### TASK
Starting at the line that holds "Motdenable == Should" and stopping at the line that holds "- MySQL Storage", restate the records below word for word, with both of those lines included.

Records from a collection
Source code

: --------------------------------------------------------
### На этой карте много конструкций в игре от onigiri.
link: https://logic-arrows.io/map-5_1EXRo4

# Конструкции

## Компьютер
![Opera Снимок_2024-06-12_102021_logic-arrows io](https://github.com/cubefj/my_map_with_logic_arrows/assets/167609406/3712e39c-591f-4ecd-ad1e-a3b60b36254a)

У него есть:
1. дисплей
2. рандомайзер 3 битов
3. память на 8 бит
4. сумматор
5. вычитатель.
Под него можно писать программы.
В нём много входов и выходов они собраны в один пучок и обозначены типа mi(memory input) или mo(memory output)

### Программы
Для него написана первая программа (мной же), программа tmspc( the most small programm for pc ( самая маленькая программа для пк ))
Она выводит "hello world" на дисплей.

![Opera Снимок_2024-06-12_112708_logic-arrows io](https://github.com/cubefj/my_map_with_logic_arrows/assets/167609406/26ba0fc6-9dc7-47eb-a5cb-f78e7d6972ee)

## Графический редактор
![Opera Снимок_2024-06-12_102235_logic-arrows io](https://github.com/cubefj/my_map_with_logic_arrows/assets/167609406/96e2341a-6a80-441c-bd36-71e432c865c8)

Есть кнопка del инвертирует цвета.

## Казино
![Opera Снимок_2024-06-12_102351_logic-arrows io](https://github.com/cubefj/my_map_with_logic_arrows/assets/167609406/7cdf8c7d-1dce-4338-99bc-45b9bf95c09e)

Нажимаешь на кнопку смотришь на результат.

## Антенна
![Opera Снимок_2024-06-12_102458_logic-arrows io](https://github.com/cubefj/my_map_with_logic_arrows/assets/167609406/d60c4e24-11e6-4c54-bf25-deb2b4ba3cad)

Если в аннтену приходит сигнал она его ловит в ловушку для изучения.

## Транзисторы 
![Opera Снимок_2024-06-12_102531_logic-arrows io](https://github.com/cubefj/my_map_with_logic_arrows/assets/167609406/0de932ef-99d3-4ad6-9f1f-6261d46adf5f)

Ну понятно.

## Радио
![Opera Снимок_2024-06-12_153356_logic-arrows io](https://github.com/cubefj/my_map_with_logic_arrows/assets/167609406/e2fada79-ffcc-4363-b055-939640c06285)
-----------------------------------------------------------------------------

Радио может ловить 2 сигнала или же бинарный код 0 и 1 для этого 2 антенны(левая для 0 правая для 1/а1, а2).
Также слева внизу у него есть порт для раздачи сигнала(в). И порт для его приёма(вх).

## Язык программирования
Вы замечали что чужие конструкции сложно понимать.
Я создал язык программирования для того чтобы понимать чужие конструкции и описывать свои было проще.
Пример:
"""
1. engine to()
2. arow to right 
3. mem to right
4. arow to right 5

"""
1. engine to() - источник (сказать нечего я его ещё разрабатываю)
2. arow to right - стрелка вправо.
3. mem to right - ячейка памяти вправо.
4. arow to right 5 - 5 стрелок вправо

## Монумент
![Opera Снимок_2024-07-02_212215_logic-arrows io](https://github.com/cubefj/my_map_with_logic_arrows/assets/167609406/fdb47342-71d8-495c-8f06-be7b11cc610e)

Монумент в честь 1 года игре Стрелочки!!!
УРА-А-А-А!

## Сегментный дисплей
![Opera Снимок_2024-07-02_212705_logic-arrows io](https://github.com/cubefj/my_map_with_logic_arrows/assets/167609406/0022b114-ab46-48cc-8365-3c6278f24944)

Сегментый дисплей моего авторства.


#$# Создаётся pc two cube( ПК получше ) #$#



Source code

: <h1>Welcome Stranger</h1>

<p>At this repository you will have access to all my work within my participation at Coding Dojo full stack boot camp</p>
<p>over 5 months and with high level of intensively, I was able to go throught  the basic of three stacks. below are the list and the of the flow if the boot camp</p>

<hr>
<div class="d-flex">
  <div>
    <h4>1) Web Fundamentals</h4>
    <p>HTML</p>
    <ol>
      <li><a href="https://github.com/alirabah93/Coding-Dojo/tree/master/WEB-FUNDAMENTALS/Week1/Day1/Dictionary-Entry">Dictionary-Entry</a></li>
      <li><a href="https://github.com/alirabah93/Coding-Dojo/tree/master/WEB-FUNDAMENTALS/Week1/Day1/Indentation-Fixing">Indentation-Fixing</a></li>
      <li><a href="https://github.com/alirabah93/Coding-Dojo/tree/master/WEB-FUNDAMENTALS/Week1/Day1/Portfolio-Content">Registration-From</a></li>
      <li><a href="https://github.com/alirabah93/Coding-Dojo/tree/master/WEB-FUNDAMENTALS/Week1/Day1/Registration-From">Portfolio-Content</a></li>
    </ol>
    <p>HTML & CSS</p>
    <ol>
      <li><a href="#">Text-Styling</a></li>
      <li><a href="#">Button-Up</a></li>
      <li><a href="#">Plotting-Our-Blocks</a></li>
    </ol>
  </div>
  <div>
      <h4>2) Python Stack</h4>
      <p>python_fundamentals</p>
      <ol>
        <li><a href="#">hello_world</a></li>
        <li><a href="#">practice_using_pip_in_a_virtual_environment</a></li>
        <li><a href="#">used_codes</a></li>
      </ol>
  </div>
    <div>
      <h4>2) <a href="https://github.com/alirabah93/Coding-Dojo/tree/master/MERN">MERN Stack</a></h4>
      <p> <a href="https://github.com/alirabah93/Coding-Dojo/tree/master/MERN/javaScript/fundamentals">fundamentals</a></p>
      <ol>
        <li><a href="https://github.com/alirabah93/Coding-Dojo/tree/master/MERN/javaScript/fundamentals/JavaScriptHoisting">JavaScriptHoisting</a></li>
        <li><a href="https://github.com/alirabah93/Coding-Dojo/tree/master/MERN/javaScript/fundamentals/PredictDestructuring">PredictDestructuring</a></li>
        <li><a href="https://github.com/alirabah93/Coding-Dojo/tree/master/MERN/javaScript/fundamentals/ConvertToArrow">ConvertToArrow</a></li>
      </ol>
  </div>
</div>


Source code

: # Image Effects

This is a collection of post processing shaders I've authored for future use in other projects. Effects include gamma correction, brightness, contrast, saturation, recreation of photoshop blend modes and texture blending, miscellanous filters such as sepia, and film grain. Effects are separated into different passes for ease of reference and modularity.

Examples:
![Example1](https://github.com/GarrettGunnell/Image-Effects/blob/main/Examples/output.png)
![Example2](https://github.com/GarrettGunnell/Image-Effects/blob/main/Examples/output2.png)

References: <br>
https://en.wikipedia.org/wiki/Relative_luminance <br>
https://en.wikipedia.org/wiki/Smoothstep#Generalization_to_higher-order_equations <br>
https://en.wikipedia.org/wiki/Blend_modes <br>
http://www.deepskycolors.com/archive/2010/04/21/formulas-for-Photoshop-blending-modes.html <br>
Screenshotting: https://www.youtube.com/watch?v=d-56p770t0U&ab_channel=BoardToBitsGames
* * *
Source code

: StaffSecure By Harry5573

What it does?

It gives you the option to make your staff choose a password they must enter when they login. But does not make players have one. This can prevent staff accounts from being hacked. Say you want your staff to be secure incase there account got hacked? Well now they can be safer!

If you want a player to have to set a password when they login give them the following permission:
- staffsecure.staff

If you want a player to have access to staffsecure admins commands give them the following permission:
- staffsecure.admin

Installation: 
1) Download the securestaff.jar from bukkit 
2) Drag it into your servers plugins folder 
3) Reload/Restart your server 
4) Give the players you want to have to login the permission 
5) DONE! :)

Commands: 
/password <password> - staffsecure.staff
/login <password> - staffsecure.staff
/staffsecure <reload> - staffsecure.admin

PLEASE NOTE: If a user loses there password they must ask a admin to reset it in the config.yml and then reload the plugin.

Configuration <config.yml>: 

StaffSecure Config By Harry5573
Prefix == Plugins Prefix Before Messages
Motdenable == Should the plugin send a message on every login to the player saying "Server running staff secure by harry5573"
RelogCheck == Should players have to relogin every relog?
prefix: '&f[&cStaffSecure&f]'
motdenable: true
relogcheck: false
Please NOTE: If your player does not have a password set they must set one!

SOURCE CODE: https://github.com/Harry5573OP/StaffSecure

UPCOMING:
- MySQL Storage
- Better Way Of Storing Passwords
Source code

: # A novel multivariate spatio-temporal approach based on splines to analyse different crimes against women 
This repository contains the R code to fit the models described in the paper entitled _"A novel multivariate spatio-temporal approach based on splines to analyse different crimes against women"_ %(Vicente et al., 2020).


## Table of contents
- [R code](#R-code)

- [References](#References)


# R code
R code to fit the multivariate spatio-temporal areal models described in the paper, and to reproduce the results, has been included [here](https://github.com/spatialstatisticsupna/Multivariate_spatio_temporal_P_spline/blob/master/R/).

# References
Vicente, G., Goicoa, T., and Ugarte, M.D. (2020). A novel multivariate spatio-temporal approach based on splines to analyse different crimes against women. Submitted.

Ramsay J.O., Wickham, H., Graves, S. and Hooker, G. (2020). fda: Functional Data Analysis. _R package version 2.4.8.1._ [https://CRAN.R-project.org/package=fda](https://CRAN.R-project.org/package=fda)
--
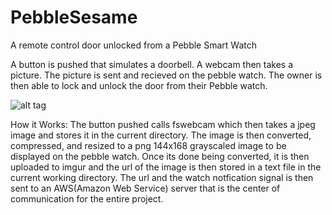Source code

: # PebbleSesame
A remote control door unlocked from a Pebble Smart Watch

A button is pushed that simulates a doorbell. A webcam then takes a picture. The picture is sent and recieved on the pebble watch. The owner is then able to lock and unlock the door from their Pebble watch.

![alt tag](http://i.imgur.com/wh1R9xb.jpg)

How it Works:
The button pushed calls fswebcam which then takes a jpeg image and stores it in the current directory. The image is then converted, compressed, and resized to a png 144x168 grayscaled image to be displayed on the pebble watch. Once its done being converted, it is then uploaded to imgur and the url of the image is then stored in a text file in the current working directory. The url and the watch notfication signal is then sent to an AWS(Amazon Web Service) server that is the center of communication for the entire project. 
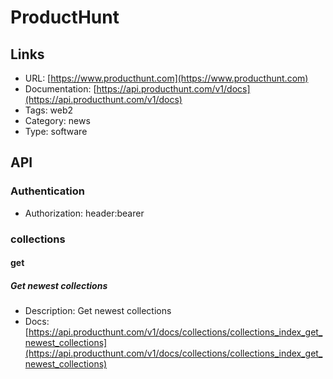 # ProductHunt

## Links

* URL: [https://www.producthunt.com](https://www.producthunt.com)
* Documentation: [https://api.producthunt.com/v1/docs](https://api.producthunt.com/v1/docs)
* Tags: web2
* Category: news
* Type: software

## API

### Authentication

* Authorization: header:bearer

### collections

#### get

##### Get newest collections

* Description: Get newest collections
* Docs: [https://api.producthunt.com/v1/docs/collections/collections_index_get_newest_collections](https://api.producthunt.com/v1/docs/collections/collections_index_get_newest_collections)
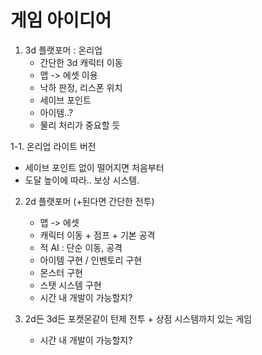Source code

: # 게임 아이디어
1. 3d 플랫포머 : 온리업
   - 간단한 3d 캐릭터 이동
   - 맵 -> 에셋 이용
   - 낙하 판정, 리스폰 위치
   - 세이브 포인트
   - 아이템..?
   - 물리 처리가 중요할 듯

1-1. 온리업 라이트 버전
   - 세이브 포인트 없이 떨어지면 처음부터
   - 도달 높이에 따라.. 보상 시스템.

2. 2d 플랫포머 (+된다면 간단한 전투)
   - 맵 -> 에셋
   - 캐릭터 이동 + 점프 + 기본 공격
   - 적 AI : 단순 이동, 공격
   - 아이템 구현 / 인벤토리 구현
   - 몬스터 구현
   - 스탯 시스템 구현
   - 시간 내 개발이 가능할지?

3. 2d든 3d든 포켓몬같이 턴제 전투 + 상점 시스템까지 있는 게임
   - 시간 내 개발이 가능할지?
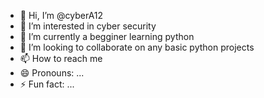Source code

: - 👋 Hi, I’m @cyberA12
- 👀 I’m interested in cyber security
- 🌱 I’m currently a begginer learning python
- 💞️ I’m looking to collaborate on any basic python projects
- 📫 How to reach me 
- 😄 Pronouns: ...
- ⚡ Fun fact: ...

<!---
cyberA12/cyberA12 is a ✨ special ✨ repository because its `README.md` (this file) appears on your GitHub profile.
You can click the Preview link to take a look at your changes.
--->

### ANSWER SPACE
Motdenable == Should the plugin send a message on every login to the player saying "Server running staff secure by harry5573"
RelogCheck == Should players have to relogin every relog?
prefix: '&f[&cStaffSecure&f]'
motdenable: true
relogcheck: false
Please NOTE: If your player does not have a password set they must set one!

SOURCE CODE: https://github.com/Harry5573OP/StaffSecure

UPCOMING:
- MySQL Storage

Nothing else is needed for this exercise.